Pedro Pablo Marroquín Pérez
pmarroquin@lahora.com.gt
@ppmp82

Para mucha gente el fenómeno TCQ es un sueño húmedo por la simple y sencilla razón de que es un caso emblemático en el que subsistió un negocio pactado y estructurado de forma ilegal en el que salvo Pérez Molina (y alguna de su gente) y un par de pelagatos del empresario español que luego le vendió a APM, los demás están muy cómodos entre quienes destacan Ángel Pérez Maura y Allan Marroquín quien fue llevado a la portuaria para consumar negocios.

Hubo quienes dijeron que como el puerto era necesario, era mejor hacerse de la vista gorda y buscar “salidas”; otros, que como las mafias y sindicatos tienen de rodillas al Estado, no se podía operar y había que buscar quién; algunos decían que como el Interventor “era buen tipo” y les caía bien, era sano escuchar su propuesta; otros, que para evitar una demanda, era mejor buscar un acuerdo porque había mucho dinero en juego incluyendo el de ahorrantes, pero la realidad de las cosas es que el puerto hoy opera bajo el podrido esquema que se fraguó por una mordida y ha sido el único caso en el que se iniciaron acciones de extinción de dominio para devolverle el bien a los dueños.

Ese antecedente ha marcado el rumbo en algunas cosas y por eso fue que el Ministro de Comunicaciones anunció con bombos y platillos que estuviéramos tranquilos porque los largos de Odebrecht no nos iban a demandar y solo le faltó decir gracias; además, ha servido de punto de partida para que alguna gente, preocupada por los efectos de la justicia, diga “mira, es que debemos buscar una salida tipo la de TCQ”, pues su percepción es que el país salió ganando a pesar del origen y apuestan por olvidar el vicio dizque para ver al futuro.

Y traigo todo esto a colación porque cada vez más son las voces que se alzan en la búsqueda de salidas que nos permitan alcanzar una especie de justicia transicional en los temas de corrupción. Ya tenemos algunos ejemplos de personas que han aceptado su culpa, Julio Carlos Porras, Jorge Luis Agüero y Álvaro Mayorga, y está claro que no puede haber cincuenta colaboradores eficaces, pero independientemente de cuál termine siendo la vía, si es que se acuerda ese camino, creo que vale la pena compartir algunas cosas que he escuchado.

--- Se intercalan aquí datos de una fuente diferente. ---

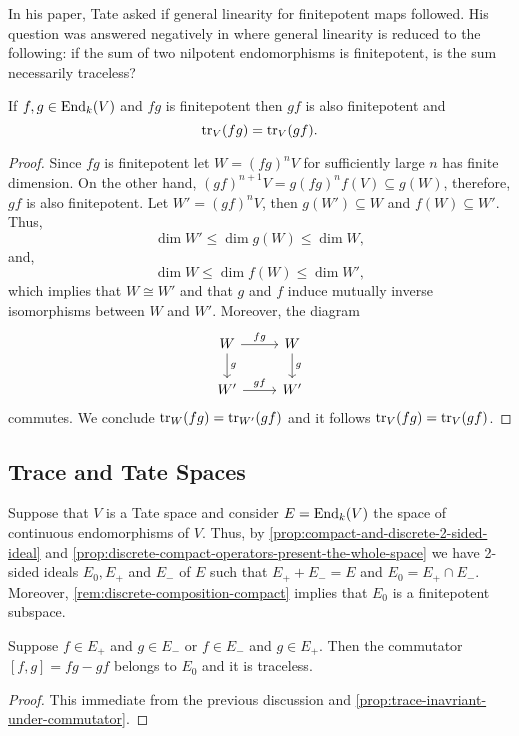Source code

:\begin{remark}\label{rem:general-linearity-trace}
	In his paper, Tate asked if general linearity for finitepotent maps followed. His question was answered negatively in \cite{TATE-TRACE-COUNTER-EXAMPLE} where general linearity is reduced to the following: if the sum of two nilpotent endomorphisms is finitepotent, is the sum necessarily traceless?  
\end{remark}
\begin{proposition}\label{prop:trace-inavriant-under-commutator}
	If $f,g \in \operatorname{End}_{k}(V)$ and $fg$ is finitepotent then $gf$ is also finitepotent and 
	\[
		\operatorname{tr}_{V}(fg) = \operatorname{tr}_{V}(gf).
	\]
\end{proposition}
\begin{proof}
	Since $fg$ is finitepotent let $W =(fg)^{n}V$ for sufficiently large $n$ has finite dimension. On the other hand, $(gf)^{n+1}V= g(fg)^{n}f(V) \subseteq g(W)$, therefore, $gf$ is also finitepotent. Let $W' = (gf)^{n}V$, then $g(W') \subseteq W$ and $f(W) \subseteq W'$. Thus, 
	\[
		\dim W' \leq \dim g(W) \leq \dim W,
	\]
	and, 
	\[
		\dim W \leq \dim f(W) \leq \dim W',
	\]
	which implies that $W\cong W'$ and that $g$ and $f$ induce mutually inverse isomorphisms between $W$ and $W'$. Moreover, the diagram
	\[
		\begin{tikzcd}
			W \arrow[r, "fg"]\arrow[d, "g"] & W \arrow[d, "g"] \\
			W' \arrow[r, "gf"] & W'
		\end{tikzcd}
	\]
	commutes. We conclude $\operatorname{tr}_{W}(fg) = \operatorname{tr}_{W'}(gf)$ and it follows $\operatorname{tr}_{V}(fg) = \operatorname{tr}_{V}(gf)$.
\end{proof}
\subsection*{Trace and Tate Spaces}\label{Tate-and-trace}
Suppose that $V$ is a Tate space and consider $E = \operatorname{End}_{k}(V)$ the space of continuous endomorphisms of $V$. Thus, by \cref{prop:compact-and-discrete-2-sided-ideal} and \cref{prop:discrete-compact-operators-present-the-whole-space} we have 2-sided ideals $E_{0}, E_{+}$ and $E_{-}$ of $E$ such that $E_{+} + E_{-} = E$ and $E_{0} = E_{+} \cap E_{-}$. Moreover, \cref{rem:discrete-composition-compact} implies that $E_{0}$ is a finitepotent subspace.
\begin{lemma}\label{lemm:traceless-commutator}
	Suppose $f \in E_{+}$ and $g \in E_{-}$ or $f \in E_{-}$ and $g\in E_{+}$. Then the commutator $[f,g] = fg - gf$ belongs to $E_{0}$ and it is traceless.
\end{lemma}
\begin{proof}
	This immediate from the previous discussion and \cref{prop:trace-inavriant-under-commutator}.
\end{proof}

Primero, han dicho, se debe reconocer los hechos que son susceptibles de ser considerados delitos, para luego dar paso a ese pedido de perdón que es tan necesario en un genuino arrepentimiento y así dar lugar a la penitencia (ahí está el meollo del asunto), para posteriormente comprometernos a que no se vuelva a hacer, sabidos que si hay reincidencia las consecuencias serán devastadoras porque no se puede incentivar aquello de “peco, me confieso, vuelvo a pecar y luego me vuelvo a confesar y listo”.

Pero creo que hay un tema fundamental y entiendo que hay muchos que han tenido la capacidad de verse para adentro y reconocer que como hay cosas positivas hay negativas y entienden que los actos en la vida tienen consecuencias y piden oportunidades para reivindicarse.

En cambio hay otros para quienes “eso de andar aceptando” es signo de debilidad pues están convencidos de que vivimos en un país en el que la ley es la del más fuerte e inescrupuloso: piensan que son honorables de manera vitalicia, por decreto, y están dispuestos a hacer lo que sea necesario para que ningún brazo de la justicia los alcance, dispuestos a llegar a las últimas consecuencias, y sobre esa premisa desean que se construya el futuro de Guatemala, con tal de salvar su pellejo.

Otros, como los diputados, desean mantener los vicios dando la apariencia que las cosas cambian, pero en realidad trabajan por cimentar la porquería y de gente con esas intenciones, que los hay en alguna buena cantidad, es de quienes debemos cuidarnos para que no sean éstos quienes marquen el rumbo del futuro y mantengan secuestrado al país en el nombre de una institucionalidad que ha servido para fomentar los vicios del sistema.